El mito griego de Pandora es de una actualidad asombrosa. Zeus crea a Pandora, la mujer sin alma, para castigar la ambición de poder de los hombres, y envía a la bella al mundo con un cofre que contiene todos los males imaginables: Pandora abrirá el cofre ante el primero que la desee, y éste será, significativamente, Epimeteo, hermano de Prometeo, el titán rebelde. Una breve interpretación nos puede dar la dimensión de profundidad del mito: resulta bastante inverosímil que Zeus, el dios de dioses, el amante de los hombres que llega a derramar lágrimas de sangre por la muerte del héroe troyano Héctor, invente una mujer sin alma para castigar a la humanidad impía. Vale suponer que el real significado del mito es que Pandora posee un alma, pero es como si no la tuviera por culpa del varón que la desea sin amarla, que quiere poseerla como a un objeto inanimado. Claro que Epimeteo cae por la debilidad de Pandora, de modo que la culpa es compartida. Epimeteo cae, y el cofre de Pandora (la pasión desordenada) se abre, y se propaga sobre la humanidad (la descendencia) el Vicio, La Enfermedad, la Vejez, la Pasión… Sin embargo, en el fondo del cofre (cuando se habla de «fondo» es inevitable pensar en el órgano de la afectividad) queda oculta la Esperanza… la Esperanza -suponemos- de Pandora de volver a tener un alma, esto es, de ser amada, y también la Esperanza de Epimeteo de dejar de ser un desalmado, es decir, de llegar a amar a Pandora. Pero aquí lo más misterioso es que sea Pandora, y no Epimeteo, la portadora de la sagrada Esperanza… ¿Acaso la mujer, en virtud de su singular condición metafísica, tiene una misión salvífica en la historia humana?
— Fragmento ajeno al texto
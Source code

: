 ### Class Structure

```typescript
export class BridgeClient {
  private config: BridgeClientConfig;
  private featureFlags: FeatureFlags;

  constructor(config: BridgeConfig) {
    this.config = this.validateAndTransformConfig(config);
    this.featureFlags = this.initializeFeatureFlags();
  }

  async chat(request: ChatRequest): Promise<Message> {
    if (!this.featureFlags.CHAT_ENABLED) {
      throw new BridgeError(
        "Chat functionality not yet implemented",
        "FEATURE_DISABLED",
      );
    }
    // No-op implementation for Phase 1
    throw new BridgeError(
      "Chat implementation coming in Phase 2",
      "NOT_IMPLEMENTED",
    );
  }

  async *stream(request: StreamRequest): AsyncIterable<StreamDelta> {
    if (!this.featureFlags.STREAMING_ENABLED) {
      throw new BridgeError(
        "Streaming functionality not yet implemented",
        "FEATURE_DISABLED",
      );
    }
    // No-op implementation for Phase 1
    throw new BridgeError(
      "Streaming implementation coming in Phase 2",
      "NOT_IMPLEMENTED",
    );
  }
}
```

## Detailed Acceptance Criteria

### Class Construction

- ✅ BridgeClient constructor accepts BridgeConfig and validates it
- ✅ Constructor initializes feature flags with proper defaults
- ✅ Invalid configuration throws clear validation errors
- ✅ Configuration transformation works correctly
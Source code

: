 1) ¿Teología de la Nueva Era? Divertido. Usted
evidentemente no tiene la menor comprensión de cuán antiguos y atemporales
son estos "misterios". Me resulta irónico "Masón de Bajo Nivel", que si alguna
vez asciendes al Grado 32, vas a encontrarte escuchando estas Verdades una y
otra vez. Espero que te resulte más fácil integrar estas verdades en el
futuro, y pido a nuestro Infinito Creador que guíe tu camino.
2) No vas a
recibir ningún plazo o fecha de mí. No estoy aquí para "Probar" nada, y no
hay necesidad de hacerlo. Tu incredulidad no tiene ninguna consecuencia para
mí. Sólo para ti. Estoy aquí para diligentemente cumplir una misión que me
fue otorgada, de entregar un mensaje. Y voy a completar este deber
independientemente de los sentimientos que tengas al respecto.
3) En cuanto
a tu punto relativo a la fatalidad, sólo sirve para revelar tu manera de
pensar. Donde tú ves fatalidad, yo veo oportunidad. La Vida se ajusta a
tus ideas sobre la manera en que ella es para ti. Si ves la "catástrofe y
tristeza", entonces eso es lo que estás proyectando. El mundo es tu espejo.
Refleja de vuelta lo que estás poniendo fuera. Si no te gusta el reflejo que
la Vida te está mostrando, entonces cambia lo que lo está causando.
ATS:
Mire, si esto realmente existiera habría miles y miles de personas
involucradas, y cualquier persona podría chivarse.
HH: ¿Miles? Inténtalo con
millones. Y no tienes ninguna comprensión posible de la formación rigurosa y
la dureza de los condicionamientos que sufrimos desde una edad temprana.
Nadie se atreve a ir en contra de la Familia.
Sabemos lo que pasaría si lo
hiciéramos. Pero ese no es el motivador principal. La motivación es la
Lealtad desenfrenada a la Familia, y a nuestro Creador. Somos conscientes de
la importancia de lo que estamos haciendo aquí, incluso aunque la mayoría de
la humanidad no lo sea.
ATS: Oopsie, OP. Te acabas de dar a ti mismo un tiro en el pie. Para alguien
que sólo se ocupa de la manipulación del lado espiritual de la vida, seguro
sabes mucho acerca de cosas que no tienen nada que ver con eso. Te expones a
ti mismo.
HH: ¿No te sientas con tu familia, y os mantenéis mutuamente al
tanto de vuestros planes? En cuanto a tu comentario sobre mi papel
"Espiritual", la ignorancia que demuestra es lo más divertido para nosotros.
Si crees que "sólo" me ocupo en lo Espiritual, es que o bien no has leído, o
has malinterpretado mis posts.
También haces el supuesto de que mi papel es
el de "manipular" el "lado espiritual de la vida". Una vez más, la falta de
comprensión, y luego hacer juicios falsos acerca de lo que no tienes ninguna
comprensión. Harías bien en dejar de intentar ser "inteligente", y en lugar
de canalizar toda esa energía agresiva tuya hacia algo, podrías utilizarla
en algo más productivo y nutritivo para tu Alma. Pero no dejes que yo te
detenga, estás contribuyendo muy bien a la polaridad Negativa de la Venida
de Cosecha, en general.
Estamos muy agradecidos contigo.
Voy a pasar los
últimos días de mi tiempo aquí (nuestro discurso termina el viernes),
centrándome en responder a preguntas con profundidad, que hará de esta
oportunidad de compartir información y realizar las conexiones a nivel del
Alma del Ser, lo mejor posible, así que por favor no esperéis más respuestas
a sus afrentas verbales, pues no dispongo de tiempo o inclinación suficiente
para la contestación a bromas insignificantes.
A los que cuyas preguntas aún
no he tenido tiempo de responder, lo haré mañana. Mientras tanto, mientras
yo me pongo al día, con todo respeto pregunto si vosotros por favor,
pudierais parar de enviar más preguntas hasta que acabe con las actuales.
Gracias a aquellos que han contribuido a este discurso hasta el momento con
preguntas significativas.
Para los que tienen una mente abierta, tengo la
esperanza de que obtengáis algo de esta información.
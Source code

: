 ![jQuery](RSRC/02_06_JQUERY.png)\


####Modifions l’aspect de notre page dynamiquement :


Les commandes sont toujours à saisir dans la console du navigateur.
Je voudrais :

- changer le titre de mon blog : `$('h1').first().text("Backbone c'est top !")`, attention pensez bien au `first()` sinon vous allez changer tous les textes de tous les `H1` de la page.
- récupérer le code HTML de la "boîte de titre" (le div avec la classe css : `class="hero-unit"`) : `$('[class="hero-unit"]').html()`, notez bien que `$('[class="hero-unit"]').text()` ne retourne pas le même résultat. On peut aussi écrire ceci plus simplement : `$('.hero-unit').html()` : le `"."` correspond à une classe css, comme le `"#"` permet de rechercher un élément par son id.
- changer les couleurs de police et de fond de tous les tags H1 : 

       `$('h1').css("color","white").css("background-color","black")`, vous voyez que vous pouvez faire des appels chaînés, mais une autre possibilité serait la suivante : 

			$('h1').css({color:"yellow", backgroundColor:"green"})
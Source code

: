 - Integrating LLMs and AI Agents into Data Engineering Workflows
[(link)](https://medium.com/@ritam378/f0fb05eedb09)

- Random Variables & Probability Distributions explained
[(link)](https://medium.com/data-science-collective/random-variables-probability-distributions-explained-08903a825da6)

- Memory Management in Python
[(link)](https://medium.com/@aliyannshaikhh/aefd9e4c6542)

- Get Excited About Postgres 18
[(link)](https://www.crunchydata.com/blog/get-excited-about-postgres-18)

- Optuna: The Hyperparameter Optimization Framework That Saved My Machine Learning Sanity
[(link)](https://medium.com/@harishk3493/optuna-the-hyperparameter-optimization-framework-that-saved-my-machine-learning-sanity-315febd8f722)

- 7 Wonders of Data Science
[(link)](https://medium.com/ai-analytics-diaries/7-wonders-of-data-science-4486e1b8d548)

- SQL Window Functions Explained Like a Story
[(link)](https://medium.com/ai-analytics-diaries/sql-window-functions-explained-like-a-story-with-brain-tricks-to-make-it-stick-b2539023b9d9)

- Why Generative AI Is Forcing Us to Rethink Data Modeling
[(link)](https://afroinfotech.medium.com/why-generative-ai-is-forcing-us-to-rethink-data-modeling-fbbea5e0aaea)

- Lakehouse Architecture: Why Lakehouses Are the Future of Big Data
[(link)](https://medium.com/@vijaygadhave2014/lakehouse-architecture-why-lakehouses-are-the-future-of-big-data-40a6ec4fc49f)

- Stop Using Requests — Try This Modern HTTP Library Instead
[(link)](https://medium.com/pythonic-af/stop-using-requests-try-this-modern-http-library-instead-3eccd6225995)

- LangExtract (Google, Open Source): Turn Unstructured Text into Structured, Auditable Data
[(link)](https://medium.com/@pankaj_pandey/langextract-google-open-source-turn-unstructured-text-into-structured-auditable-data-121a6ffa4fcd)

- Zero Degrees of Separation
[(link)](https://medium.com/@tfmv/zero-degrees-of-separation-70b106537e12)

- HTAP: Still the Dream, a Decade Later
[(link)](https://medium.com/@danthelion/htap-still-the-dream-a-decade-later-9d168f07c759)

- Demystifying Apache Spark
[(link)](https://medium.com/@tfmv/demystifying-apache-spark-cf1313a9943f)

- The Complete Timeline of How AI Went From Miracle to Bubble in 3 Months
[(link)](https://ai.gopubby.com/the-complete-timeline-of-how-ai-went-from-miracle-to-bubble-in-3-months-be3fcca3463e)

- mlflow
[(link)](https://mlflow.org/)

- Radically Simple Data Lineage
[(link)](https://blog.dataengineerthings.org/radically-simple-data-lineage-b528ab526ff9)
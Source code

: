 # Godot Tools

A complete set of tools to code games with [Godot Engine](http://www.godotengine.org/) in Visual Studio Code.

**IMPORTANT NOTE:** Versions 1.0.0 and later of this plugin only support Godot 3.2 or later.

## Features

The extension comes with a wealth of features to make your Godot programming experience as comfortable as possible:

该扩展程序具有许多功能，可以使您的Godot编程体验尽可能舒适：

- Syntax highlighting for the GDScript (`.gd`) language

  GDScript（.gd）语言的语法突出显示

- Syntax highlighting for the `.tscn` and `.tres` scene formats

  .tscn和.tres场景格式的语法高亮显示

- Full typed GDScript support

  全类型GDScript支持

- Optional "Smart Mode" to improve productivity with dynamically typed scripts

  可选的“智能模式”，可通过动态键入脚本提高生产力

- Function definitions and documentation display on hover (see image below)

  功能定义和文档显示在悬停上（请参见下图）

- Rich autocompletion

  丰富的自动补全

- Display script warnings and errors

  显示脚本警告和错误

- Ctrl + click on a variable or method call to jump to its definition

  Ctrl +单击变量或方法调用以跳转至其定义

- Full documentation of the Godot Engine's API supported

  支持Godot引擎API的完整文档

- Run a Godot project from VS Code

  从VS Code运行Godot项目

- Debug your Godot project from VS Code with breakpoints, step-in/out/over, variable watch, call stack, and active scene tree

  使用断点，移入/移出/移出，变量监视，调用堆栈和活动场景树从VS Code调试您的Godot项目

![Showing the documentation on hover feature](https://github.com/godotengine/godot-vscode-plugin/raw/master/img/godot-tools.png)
Con la caída de las grandes ideologías y el agotamiento de la razón, es posible que la mujer cumpla un papel protagónico en los tiempos venideros. Para que esto ocurra, es preciso que la mujer comience a hablar, también, de «igualdad de deberes», de lo contrario, se masculinizará y habrá fracasado.  Pero si no reniega de su esencia, tal vez asistamos al renacer de una Era nueva de la humanidad, más pacífica, intuitiva y religiosa. La única condición es que el hogar vuelva a ser el centro «cultural» por excelencia, y la familia, el cimiento de la civilización. Y si la ventana hogareña es el ojo por el cual la mujer y el varón ven el mundo y lo comprenden, cabe recordar que las ventanas sólo se abren desde adentro… como los corazones.